(Items from a data source)
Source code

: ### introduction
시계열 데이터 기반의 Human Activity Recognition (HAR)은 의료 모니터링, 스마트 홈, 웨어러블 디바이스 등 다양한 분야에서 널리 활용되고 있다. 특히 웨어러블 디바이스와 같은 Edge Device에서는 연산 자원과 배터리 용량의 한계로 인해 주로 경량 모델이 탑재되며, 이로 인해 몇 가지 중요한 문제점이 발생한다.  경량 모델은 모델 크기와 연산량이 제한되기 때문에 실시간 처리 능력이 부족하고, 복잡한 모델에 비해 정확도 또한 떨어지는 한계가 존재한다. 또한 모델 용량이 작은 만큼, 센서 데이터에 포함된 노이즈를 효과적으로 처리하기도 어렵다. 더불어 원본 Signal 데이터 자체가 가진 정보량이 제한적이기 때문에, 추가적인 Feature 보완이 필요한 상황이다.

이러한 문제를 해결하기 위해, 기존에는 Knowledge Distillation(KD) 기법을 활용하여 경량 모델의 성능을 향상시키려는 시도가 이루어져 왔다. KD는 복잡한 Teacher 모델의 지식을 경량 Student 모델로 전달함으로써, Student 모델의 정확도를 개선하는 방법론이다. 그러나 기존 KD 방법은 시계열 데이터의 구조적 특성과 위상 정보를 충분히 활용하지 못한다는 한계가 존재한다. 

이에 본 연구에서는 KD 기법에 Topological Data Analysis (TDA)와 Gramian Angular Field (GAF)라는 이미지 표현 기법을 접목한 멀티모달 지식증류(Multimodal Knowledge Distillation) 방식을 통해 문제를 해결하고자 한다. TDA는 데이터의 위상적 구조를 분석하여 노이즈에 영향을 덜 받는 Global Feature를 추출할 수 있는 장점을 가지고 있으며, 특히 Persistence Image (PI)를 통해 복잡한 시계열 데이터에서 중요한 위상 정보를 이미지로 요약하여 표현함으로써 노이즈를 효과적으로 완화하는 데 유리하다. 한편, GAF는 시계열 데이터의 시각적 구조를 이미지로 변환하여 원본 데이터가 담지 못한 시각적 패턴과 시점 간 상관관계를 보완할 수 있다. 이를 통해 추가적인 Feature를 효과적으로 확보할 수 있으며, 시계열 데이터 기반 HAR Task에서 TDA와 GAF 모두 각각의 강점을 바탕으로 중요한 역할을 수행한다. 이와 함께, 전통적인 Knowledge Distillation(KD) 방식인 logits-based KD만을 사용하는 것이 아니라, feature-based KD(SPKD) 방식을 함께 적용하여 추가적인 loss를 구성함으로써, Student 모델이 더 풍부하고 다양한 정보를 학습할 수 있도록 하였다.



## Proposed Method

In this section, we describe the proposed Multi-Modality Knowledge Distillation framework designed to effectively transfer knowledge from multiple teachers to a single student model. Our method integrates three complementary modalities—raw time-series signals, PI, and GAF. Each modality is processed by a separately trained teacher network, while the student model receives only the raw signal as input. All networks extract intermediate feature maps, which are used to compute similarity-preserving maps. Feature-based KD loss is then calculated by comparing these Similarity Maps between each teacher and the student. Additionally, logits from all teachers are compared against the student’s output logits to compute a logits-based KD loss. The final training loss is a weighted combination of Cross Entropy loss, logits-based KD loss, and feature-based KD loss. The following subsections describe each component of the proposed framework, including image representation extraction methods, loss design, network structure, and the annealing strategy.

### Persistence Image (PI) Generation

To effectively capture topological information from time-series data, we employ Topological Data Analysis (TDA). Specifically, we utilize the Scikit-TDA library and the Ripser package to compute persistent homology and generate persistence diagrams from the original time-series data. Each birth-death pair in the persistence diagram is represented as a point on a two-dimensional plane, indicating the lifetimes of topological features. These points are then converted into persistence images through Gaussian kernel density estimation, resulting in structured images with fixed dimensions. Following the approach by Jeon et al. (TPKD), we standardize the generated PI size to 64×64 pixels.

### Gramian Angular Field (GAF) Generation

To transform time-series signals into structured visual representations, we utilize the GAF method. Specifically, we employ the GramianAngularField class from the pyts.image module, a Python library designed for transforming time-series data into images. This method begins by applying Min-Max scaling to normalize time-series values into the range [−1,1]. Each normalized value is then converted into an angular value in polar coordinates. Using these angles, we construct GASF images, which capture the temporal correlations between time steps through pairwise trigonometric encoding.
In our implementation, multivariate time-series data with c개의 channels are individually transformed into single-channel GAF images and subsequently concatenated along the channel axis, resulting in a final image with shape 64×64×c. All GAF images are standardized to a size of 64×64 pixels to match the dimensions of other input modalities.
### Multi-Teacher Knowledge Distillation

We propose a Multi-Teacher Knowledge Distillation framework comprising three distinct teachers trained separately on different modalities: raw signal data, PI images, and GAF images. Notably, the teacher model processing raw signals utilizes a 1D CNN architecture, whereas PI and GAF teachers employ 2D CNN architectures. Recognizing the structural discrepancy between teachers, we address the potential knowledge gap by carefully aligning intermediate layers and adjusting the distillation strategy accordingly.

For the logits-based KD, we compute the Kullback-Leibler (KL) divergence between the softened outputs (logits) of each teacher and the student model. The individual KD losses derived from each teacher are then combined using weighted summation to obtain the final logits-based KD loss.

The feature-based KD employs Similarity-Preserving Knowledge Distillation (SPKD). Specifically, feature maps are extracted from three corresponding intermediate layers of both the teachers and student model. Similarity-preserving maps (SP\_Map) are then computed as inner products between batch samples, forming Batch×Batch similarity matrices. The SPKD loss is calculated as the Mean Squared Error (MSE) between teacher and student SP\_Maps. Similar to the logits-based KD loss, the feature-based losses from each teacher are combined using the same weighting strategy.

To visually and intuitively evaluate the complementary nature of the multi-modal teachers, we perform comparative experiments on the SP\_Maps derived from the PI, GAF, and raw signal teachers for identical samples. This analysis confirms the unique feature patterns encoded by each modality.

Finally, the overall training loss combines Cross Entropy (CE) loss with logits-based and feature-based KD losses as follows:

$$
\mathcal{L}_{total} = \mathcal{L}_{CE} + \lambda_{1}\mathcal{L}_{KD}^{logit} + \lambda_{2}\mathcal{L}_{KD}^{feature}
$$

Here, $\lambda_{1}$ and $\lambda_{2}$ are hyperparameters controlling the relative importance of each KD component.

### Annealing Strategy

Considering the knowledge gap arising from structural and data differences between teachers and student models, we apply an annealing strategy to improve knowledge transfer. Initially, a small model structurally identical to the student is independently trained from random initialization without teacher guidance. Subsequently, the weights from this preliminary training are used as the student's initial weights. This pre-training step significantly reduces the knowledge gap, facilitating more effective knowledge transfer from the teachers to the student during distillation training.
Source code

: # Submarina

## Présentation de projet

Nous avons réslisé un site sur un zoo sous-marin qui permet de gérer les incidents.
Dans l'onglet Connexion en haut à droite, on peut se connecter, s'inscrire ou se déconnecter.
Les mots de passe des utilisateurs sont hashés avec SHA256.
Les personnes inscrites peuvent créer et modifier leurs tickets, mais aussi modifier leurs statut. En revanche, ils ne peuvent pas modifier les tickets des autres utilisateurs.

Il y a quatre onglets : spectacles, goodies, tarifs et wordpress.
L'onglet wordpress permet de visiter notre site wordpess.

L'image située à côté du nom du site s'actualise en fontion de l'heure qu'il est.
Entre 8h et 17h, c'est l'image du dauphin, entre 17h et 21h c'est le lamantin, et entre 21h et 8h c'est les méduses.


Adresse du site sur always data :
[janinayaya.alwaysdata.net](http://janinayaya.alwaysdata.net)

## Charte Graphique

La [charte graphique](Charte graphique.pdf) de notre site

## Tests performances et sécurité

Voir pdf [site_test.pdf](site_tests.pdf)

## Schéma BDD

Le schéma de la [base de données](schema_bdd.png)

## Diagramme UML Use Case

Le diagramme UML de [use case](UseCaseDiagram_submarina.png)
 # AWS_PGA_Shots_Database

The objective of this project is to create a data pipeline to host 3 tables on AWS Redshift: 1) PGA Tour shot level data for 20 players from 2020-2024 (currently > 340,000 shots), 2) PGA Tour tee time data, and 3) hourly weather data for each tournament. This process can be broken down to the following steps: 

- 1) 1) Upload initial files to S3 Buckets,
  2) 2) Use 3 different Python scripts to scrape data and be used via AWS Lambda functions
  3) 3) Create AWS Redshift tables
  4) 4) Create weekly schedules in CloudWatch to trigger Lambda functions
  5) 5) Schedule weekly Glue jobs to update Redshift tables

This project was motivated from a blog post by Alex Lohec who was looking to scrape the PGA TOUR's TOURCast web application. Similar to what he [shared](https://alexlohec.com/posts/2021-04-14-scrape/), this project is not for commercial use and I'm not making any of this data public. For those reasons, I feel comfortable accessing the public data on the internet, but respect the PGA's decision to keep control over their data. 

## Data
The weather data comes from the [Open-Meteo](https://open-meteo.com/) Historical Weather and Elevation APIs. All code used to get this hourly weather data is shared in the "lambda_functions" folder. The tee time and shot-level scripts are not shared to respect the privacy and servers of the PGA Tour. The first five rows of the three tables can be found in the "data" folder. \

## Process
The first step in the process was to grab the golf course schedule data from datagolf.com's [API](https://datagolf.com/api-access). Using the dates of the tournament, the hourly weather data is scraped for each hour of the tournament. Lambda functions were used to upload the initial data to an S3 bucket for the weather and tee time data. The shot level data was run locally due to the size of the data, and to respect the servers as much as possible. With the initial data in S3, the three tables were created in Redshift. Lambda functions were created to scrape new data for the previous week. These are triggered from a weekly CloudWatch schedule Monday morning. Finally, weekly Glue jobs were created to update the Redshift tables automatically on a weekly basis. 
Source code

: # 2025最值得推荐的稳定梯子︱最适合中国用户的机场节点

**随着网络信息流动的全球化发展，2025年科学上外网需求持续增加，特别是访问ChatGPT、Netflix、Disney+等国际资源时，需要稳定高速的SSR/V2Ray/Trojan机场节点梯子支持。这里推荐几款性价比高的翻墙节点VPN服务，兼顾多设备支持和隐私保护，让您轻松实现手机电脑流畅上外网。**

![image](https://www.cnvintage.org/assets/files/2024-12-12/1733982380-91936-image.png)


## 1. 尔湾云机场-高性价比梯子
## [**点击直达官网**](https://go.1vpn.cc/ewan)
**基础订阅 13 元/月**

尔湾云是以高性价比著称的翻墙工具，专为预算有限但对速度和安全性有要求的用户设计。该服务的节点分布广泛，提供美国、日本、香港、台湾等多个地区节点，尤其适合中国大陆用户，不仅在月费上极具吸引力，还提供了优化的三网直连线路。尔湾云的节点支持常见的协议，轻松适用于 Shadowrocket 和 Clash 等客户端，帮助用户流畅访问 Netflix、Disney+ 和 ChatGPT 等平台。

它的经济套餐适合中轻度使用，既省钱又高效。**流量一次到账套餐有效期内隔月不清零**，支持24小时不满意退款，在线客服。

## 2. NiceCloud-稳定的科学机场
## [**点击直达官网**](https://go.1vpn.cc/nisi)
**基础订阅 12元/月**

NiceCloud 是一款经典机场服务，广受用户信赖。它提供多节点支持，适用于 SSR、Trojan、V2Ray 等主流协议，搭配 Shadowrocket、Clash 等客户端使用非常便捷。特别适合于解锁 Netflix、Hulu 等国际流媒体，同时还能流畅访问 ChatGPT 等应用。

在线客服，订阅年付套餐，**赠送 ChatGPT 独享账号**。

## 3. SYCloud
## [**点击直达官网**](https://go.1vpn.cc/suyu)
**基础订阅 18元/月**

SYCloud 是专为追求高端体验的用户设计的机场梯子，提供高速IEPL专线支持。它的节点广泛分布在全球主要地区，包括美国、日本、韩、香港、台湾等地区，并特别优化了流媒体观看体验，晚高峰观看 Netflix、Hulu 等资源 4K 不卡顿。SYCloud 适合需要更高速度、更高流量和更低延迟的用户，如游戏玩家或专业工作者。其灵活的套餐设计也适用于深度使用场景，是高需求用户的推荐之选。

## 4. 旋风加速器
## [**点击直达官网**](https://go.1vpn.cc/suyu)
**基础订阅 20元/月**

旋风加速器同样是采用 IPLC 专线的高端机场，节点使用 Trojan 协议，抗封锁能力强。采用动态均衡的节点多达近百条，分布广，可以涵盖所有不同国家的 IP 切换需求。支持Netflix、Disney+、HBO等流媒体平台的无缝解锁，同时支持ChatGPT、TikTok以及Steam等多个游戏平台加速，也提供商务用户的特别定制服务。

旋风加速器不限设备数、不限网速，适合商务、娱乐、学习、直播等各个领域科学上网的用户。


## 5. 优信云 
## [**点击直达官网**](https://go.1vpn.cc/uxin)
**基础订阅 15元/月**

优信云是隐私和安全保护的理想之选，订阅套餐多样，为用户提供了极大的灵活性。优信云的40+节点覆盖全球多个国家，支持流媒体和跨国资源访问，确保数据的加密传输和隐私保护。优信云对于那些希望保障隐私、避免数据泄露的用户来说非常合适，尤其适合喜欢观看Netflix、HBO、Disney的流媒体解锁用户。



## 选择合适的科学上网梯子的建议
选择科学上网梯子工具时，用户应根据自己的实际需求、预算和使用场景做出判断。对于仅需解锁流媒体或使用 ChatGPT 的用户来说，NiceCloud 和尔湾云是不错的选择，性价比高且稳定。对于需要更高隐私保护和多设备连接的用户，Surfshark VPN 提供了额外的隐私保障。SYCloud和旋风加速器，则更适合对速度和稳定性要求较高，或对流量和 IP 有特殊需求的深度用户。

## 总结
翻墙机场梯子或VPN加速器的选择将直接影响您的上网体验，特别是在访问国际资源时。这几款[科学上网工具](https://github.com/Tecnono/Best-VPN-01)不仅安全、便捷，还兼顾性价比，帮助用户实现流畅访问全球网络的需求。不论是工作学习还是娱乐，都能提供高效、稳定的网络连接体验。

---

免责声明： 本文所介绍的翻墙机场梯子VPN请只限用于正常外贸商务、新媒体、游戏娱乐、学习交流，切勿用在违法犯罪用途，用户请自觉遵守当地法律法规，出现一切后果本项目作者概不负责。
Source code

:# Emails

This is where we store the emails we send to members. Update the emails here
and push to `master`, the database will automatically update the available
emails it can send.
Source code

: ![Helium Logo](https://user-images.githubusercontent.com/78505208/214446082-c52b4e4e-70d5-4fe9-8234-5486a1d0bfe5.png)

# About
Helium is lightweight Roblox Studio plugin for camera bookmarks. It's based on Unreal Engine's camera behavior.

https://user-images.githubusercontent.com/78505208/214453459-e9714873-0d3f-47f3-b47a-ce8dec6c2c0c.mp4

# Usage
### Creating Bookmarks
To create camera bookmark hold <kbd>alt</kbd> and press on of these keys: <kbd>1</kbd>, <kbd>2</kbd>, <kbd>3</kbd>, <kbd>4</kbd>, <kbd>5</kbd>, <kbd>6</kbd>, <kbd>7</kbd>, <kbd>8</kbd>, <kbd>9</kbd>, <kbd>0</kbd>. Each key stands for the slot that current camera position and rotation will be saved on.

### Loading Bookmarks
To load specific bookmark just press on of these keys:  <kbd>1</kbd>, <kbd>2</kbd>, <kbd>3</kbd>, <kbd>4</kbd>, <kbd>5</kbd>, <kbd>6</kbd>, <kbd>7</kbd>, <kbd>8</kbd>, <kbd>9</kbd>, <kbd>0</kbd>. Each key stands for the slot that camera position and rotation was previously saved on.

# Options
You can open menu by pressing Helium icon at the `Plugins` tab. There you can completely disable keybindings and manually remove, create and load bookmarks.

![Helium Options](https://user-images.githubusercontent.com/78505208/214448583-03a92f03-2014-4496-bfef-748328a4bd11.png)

Prompt
Extract, please, the lines from the start of the entries above through the one with "## Proposed Method", both included, reproducing each exactly and adding nothing.

Task solution
Source code

: ### introduction
시계열 데이터 기반의 Human Activity Recognition (HAR)은 의료 모니터링, 스마트 홈, 웨어러블 디바이스 등 다양한 분야에서 널리 활용되고 있다. 특히 웨어러블 디바이스와 같은 Edge Device에서는 연산 자원과 배터리 용량의 한계로 인해 주로 경량 모델이 탑재되며, 이로 인해 몇 가지 중요한 문제점이 발생한다.  경량 모델은 모델 크기와 연산량이 제한되기 때문에 실시간 처리 능력이 부족하고, 복잡한 모델에 비해 정확도 또한 떨어지는 한계가 존재한다. 또한 모델 용량이 작은 만큼, 센서 데이터에 포함된 노이즈를 효과적으로 처리하기도 어렵다. 더불어 원본 Signal 데이터 자체가 가진 정보량이 제한적이기 때문에, 추가적인 Feature 보완이 필요한 상황이다.

이러한 문제를 해결하기 위해, 기존에는 Knowledge Distillation(KD) 기법을 활용하여 경량 모델의 성능을 향상시키려는 시도가 이루어져 왔다. KD는 복잡한 Teacher 모델의 지식을 경량 Student 모델로 전달함으로써, Student 모델의 정확도를 개선하는 방법론이다. 그러나 기존 KD 방법은 시계열 데이터의 구조적 특성과 위상 정보를 충분히 활용하지 못한다는 한계가 존재한다. 

이에 본 연구에서는 KD 기법에 Topological Data Analysis (TDA)와 Gramian Angular Field (GAF)라는 이미지 표현 기법을 접목한 멀티모달 지식증류(Multimodal Knowledge Distillation) 방식을 통해 문제를 해결하고자 한다. TDA는 데이터의 위상적 구조를 분석하여 노이즈에 영향을 덜 받는 Global Feature를 추출할 수 있는 장점을 가지고 있으며, 특히 Persistence Image (PI)를 통해 복잡한 시계열 데이터에서 중요한 위상 정보를 이미지로 요약하여 표현함으로써 노이즈를 효과적으로 완화하는 데 유리하다. 한편, GAF는 시계열 데이터의 시각적 구조를 이미지로 변환하여 원본 데이터가 담지 못한 시각적 패턴과 시점 간 상관관계를 보완할 수 있다. 이를 통해 추가적인 Feature를 효과적으로 확보할 수 있으며, 시계열 데이터 기반 HAR Task에서 TDA와 GAF 모두 각각의 강점을 바탕으로 중요한 역할을 수행한다. 이와 함께, 전통적인 Knowledge Distillation(KD) 방식인 logits-based KD만을 사용하는 것이 아니라, feature-based KD(SPKD) 방식을 함께 적용하여 추가적인 loss를 구성함으로써, Student 모델이 더 풍부하고 다양한 정보를 학습할 수 있도록 하였다.



## Proposed Method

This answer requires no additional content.